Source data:
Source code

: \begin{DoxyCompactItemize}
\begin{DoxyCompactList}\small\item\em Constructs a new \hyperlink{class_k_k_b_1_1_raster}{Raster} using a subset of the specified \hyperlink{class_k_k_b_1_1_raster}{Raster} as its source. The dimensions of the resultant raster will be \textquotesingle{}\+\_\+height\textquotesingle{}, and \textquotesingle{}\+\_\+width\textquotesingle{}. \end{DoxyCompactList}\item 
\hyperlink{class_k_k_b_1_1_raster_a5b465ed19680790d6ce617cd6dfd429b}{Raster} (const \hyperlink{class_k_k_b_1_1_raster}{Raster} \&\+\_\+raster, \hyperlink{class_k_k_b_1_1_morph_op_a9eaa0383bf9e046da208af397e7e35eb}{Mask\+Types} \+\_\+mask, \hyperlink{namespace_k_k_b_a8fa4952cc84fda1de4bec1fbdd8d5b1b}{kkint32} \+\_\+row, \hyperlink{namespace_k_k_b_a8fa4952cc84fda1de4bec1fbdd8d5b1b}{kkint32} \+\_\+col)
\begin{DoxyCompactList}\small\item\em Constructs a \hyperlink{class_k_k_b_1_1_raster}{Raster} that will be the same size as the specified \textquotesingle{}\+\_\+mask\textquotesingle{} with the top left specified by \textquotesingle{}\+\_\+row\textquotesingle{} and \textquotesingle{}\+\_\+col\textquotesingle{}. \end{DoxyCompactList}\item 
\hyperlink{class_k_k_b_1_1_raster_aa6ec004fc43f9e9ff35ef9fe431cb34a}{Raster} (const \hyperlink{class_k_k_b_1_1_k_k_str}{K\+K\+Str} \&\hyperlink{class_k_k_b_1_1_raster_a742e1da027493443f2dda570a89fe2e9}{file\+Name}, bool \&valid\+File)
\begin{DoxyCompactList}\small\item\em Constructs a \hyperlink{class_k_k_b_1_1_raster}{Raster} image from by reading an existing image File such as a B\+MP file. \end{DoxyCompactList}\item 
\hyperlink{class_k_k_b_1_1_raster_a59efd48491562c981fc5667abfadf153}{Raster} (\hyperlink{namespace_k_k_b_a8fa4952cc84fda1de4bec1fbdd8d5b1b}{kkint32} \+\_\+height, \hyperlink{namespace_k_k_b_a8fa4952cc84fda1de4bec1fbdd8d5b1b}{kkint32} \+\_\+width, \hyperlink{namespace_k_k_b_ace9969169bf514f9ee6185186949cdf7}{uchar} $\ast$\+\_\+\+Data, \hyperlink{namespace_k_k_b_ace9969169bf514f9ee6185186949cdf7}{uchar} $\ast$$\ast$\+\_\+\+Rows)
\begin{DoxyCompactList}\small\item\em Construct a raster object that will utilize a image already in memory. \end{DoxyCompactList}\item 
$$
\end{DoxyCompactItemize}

__DESCRIPTION OF THE TASK__
Lines with the string "that" in the data above: say how many there are, giving the number alone.

__ANSWER TO THE EXERCISE__
2